The U.S. conducted a large-scale military and law enforcement operation in Venezuela that captured President Nicolás Maduro, who faces U.S. narco-terrorism charges and, according to the administration, is being transported to New York to face indictment. President Trump said the U.S. will 'run the country' until a safe transition can be arranged and reported no U.S. service-member fatalities; the operation was described as a massive, flawlessly executed raid. The event materially raises geopolitical and regional stability risk, with potential implications for Venezuelan sovereign risk, emerging-market capital flows and energy market volatility.

Analysis

Market structure: A U.S. armed intervention and temporary administration of Venezuela is a net positive for U.S. defense/security suppliers (LMT, NOC, RTX, GD) and insurance/PMI providers while being immediately negative for Latin American EM equities, Venezuelan-linked commodity buyers (China/India crude offtakers) and regional banks. Expect near-term upward pressure on Brent/WTI (+$3–$10/bbl within days if exports disrupted) and higher risk premia in EM credit (EM IG/High Yield spreads +50–300bp potential). USD, Treasuries and gold will rally as risk-off havens; carry/EM FX (BRL, COP, VES) will sell off. Risk assessment: Tail risks include Russian/Cuban asymmetrical responses, wider Caribbean missile/sea interdiction, cyberattacks on U.S. infrastructure, or retaliatory terrorism — each could spike oil +$10–$30 and equities down 5–15% over weeks. Immediate window (0–7 days): volatility and safe-haven flows; short-term (1–6 months): sanctions/legal processes, OPEC+ reactions and restoration of PDVSA flows; long-term (6–36 months): restructuring of Venezuelan assets and capital expenditure gaps that limit production increases. Hidden dependencies: Chinese/Indian refinery contracts, well-level decline rates and lack of capex mean supply restoration will be slow even if political control changes.

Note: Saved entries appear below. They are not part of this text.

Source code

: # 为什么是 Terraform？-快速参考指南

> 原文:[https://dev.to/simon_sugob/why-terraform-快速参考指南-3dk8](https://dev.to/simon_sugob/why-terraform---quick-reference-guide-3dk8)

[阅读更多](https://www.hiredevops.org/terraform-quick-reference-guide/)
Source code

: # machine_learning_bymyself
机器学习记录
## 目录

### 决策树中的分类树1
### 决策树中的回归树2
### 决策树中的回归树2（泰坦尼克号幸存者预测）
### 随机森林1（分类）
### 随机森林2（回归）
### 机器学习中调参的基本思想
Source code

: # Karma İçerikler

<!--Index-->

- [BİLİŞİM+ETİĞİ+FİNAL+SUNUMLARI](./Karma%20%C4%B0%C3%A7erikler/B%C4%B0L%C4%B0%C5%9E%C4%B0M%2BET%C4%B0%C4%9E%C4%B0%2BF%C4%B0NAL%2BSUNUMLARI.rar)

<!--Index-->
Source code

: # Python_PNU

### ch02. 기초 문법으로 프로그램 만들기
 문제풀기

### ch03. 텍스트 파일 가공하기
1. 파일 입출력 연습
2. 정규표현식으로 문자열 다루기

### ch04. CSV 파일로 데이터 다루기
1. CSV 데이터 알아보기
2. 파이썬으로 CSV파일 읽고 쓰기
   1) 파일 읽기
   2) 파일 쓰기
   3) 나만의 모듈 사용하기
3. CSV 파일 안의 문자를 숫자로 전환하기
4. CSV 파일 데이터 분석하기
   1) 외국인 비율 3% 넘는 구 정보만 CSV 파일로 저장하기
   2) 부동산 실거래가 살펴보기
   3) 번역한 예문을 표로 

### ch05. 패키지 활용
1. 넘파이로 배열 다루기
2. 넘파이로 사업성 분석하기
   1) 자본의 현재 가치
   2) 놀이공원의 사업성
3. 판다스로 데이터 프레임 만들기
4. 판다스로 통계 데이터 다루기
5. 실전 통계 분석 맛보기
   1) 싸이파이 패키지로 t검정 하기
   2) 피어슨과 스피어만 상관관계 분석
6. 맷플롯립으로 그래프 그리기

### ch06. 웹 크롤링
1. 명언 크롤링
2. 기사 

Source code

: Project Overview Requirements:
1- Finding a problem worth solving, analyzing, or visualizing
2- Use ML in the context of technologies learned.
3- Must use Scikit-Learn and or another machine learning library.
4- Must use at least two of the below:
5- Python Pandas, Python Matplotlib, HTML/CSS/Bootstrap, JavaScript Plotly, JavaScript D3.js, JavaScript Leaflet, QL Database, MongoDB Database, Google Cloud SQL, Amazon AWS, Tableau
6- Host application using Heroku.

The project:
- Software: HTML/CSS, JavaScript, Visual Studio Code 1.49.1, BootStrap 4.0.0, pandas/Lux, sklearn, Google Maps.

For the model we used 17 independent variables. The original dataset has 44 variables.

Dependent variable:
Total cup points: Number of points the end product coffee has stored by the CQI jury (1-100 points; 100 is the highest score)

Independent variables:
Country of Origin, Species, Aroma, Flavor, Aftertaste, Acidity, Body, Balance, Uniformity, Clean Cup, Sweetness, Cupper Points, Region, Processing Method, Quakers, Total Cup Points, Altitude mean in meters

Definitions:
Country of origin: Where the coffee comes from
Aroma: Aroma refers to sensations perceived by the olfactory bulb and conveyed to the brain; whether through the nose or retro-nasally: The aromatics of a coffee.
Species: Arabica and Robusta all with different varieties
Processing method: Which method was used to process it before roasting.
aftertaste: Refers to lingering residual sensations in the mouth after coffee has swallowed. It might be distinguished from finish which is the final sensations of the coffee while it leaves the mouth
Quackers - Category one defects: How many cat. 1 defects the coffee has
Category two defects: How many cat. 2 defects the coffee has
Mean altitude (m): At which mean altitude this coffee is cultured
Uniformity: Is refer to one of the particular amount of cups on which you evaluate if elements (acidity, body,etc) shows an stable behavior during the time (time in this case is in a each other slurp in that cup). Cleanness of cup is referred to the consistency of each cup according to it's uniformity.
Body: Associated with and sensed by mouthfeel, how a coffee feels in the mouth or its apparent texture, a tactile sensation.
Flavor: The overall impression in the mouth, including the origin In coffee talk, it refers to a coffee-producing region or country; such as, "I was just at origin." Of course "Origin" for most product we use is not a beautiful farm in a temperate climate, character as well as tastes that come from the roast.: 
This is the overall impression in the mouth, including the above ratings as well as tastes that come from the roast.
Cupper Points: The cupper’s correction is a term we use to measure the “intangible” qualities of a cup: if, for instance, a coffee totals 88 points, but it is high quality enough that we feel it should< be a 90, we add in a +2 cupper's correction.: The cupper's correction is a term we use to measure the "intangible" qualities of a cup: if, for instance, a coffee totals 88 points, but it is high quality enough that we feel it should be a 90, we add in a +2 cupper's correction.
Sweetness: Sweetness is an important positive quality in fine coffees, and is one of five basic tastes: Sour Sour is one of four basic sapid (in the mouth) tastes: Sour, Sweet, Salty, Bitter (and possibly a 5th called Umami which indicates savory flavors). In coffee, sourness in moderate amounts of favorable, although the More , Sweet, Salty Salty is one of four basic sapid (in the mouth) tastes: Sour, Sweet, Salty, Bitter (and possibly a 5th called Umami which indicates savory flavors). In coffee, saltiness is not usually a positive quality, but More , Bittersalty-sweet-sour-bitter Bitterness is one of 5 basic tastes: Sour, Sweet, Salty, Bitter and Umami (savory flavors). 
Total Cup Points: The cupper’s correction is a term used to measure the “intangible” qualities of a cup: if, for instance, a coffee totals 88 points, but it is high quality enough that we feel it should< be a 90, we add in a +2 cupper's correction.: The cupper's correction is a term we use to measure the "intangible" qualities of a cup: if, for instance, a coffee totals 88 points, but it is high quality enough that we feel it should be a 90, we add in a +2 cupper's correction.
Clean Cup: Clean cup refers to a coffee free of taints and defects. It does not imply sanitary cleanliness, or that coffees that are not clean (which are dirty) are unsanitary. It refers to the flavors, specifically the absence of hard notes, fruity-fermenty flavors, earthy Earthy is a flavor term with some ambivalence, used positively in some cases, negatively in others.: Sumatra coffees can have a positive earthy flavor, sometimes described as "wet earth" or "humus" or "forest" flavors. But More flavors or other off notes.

Trade implications: Tactical: buy defense equities (basket) and volatility-hedged oil exposure (call spreads) while hedging with Treasuries/gold. Short EM beta via EEM/EWZ puts or tight sovereign CDS and reduce regional bank exposure. Timing: establish hedges within 48–72 hours; scale into defense/energy exposure over 2–12 weeks and re-evaluate after the next OPEC+ meeting or a confirmed legal custody timeline. Contrarian angles: The market will chase headline defense longs and oil longs; missing is the potential overreaction in EM sovereign/credit — dislocations could create 6–12 month buy opportunities in high-quality LATAM exporters (fertilizers/miners). Historical parallels (Gulf interventions) show immediate risk-premia then mean reversion over 3–12 months if supply disruption is contained; downside is U.S. governance of Venezuela creates protracted legal fights, reducing any quick oil upside and leaving defense wins muted if conflict de-escalates.